▶ _WHAT TO PRODUCE_
Check every line of the entries below for the word "bytes". Then give the number of lines that have it, with nothing added.

▶ _Saved data entries_
'''
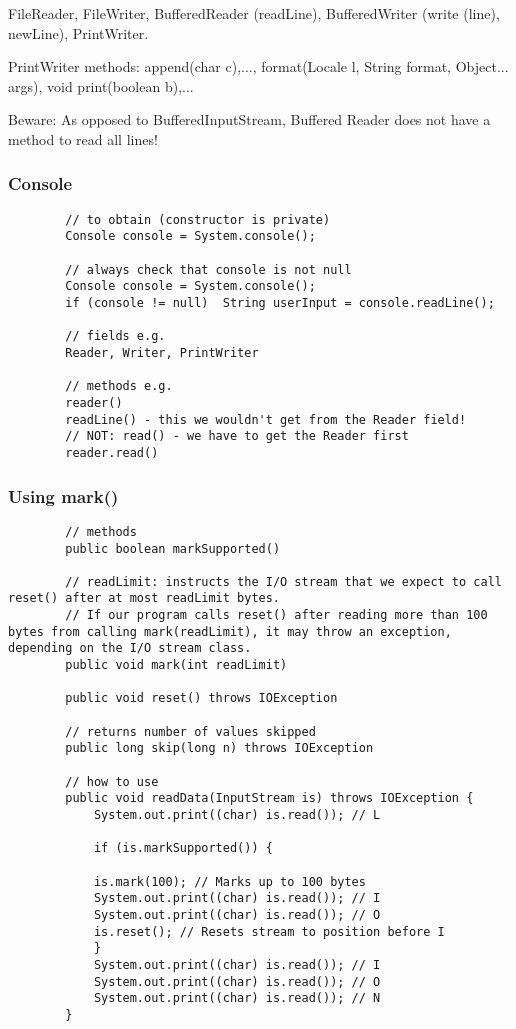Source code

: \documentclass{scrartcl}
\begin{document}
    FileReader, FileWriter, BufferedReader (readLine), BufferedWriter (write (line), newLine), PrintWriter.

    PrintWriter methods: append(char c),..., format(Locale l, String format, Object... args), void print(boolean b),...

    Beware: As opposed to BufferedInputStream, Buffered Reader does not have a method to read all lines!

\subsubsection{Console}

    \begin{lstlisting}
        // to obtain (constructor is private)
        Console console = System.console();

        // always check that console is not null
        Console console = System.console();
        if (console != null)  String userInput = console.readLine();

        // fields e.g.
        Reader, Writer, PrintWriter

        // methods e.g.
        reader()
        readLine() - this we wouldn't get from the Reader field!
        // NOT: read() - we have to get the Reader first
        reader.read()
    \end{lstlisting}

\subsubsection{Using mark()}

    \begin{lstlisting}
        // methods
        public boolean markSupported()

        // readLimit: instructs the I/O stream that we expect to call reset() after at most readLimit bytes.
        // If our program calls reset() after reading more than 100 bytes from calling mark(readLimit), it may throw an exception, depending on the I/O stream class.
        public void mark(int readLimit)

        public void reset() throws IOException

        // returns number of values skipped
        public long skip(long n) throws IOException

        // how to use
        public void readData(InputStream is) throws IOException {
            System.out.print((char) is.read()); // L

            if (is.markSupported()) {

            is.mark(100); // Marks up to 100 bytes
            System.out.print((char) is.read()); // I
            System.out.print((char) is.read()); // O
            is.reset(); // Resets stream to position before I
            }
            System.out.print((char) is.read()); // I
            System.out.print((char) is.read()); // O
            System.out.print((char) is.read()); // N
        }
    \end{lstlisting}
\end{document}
'''
'''
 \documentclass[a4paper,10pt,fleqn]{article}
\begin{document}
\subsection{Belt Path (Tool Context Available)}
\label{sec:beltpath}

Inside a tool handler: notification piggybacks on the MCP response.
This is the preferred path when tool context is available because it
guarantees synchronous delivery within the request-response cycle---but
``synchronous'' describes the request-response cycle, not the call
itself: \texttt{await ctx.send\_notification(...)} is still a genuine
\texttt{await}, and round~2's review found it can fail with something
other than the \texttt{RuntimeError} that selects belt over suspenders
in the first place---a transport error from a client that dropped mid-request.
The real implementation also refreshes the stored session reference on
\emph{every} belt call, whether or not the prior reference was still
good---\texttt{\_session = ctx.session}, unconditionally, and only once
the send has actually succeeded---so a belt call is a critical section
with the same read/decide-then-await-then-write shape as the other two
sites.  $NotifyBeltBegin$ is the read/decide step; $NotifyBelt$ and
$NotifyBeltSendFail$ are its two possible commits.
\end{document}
'''
▶ _RESULT FOR THIS TASK_
3